De beroepsgronden van appellant dat het Uwv had moeten uitgaan van een bedrag exclusief BTW en de uitkomst van de berekening niet op hele uren had mogen afronden, ziet eraan voorbij dat het Uwv – bij gebrek aan een urenopgave van appellant – de gewerkte uren mocht schatten (zie onder meer ECLI:NL:CRVB:2013:BZ1802 en ECLI:NL:CRVB:2013:1778). Van een onredelijke schatting is geen sprake. Het Uwv heeft bij de schatting gebruikt gemaakt van de door appellant aangereikte gegevens over zijn inkomsten en geen onjuiste keuze gemaakt door te rekenen met het bedrag van het wettelijke minimumuurloon. Bij de schatting is een afronding gepast. Ook dat is niet onredelijk.
4.4.
Het Uwv heeft ter zitting toegegeven dat het juister was geweest als voor zijn berekening het door appellant opgegeven bedrag aan inkomsten uit geslaagde bemiddelingen was verminderd met het door hem aan BTW af te dragen bedrag. Het Uwv heeft aangevoerd dat daartegenover staat dat hij bij zijn berekening alle zogenoemde indirecte uren van appellant buiten beschouwing heeft gelaten. Ter zitting is vastgesteld dat appellant gemiddeld acht uur per week (volgens hem in het verband van een soort stage) bezig was met – al dan niet geslaagde – bemiddelingen en verder tijd besteedde aan het voorbereiden van de start van zijn eigen onderneming met onder meer het doorzoeken van het internet en het lezen van vakliteratuur. Aannemelijk is daarmee dat de schatting de directe en indirecte uren tezamen appellant ten minste gedurende tien uur per week hebben bezig gehouden.
4.5.
Het hoger beroep slaagt niet. De aangevallen uitspraak, voor zover appellant deze heeft aangevochten, wordt bevestigd.
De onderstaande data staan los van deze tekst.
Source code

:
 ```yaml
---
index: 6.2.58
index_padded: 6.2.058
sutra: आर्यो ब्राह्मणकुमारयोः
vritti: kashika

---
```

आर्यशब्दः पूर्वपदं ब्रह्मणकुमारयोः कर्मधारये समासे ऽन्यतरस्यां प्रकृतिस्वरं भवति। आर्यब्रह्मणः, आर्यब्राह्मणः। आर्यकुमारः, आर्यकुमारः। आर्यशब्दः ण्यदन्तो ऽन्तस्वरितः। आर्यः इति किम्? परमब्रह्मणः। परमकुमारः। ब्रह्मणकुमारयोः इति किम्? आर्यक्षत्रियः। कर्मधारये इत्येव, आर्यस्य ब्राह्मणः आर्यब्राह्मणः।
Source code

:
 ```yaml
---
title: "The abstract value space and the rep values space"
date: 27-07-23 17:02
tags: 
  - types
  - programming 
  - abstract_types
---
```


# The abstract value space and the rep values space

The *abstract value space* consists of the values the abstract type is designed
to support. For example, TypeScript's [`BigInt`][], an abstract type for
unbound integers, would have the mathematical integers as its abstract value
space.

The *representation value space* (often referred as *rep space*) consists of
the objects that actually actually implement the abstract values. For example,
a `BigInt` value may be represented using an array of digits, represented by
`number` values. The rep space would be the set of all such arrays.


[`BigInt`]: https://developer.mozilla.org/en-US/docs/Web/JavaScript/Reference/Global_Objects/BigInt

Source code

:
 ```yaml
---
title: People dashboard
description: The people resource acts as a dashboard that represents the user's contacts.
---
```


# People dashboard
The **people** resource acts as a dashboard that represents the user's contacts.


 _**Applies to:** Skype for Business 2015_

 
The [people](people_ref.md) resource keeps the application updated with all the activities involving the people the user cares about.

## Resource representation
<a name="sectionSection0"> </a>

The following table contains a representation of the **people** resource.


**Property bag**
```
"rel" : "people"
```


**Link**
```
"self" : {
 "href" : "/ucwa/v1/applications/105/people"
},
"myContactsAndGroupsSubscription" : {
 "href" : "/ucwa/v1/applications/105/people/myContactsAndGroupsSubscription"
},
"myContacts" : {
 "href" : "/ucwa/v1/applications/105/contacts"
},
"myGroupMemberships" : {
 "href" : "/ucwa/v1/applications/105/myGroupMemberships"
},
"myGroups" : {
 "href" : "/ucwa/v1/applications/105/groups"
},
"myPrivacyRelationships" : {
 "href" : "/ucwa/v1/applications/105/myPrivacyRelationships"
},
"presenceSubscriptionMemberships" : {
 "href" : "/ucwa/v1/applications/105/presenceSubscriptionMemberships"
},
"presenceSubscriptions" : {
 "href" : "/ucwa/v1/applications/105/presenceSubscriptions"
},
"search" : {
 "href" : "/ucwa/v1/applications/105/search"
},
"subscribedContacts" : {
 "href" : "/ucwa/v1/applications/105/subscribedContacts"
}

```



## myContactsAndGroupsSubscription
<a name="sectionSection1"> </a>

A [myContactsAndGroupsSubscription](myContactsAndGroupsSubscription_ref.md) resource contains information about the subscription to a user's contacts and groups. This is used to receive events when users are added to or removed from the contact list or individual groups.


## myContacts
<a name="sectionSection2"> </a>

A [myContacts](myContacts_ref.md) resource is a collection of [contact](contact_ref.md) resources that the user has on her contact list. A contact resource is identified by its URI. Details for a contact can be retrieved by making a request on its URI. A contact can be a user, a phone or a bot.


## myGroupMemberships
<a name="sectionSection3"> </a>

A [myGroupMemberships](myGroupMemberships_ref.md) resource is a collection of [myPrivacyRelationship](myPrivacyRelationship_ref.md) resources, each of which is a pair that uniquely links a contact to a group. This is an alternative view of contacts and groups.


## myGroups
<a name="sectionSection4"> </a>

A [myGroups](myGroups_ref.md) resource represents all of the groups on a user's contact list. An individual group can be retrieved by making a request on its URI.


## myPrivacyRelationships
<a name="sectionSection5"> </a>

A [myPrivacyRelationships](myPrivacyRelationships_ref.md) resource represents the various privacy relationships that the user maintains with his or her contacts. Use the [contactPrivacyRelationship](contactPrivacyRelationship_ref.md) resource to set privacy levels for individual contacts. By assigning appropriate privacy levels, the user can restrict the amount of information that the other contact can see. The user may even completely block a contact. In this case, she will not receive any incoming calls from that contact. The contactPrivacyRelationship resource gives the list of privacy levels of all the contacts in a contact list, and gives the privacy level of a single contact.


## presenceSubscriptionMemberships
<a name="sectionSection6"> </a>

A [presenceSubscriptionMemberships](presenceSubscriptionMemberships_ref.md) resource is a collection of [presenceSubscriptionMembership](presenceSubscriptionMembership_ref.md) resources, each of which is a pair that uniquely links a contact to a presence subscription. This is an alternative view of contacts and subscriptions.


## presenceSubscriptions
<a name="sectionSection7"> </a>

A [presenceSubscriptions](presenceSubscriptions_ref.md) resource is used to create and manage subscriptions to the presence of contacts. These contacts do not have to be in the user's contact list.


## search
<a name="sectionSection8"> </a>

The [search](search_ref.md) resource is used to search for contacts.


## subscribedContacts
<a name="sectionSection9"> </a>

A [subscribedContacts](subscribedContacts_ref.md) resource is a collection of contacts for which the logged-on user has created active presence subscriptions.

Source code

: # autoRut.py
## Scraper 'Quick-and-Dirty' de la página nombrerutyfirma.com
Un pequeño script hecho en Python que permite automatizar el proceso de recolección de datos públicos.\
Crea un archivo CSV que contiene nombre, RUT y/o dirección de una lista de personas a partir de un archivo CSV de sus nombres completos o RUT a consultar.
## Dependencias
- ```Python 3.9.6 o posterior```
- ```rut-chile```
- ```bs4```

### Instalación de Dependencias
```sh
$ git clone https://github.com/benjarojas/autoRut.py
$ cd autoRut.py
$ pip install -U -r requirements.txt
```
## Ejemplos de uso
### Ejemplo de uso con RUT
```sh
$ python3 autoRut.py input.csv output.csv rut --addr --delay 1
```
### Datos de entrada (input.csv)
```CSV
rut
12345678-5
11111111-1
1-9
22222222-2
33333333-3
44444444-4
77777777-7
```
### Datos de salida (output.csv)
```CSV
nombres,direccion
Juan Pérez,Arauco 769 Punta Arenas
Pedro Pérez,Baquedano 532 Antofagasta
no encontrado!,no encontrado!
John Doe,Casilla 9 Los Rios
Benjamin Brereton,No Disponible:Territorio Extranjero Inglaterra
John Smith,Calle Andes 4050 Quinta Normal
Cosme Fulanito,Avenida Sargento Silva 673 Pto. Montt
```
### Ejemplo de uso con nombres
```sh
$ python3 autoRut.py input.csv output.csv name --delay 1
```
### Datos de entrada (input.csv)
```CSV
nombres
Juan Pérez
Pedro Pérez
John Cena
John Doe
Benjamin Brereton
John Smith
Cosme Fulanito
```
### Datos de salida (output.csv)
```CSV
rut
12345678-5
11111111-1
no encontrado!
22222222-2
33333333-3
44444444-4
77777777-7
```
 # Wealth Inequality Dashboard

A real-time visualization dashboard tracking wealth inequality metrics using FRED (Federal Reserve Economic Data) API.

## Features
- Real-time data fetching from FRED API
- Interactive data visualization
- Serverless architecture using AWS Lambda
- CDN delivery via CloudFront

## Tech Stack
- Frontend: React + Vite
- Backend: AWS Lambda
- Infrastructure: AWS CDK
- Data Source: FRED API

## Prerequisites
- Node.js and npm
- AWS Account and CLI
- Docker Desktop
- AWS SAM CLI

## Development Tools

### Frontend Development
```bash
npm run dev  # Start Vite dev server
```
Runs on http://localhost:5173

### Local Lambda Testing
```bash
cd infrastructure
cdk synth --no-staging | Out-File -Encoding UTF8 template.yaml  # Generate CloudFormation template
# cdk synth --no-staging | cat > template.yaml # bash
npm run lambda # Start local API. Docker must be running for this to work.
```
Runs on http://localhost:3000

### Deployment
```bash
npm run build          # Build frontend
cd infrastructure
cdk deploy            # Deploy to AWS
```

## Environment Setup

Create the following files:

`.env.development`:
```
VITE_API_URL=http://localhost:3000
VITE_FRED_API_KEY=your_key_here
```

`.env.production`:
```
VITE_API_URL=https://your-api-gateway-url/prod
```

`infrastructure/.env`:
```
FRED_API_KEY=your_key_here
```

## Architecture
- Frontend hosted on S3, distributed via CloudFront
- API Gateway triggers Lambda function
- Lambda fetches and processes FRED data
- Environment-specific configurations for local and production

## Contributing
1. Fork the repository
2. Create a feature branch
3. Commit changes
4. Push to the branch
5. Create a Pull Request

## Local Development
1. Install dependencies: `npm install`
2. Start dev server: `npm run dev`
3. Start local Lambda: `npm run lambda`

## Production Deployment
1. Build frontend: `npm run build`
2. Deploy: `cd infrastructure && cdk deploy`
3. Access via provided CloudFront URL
5. Voor een proceskostenveroordeling is geen aanleiding.

BESLISSING

De Centrale Raad van Beroep bevestigt de aangevallen uitspraak voor zover aangevochten.
Deze uitspraak is gedaan door H.G. Rottier als voorzitter en M. Greebe en
G.A.J. van den Hurk als leden, in tegenwoordigheid van N. van Rooijen als griffier. De beslissing is uitgesproken in het openbaar op 11 januari 2017.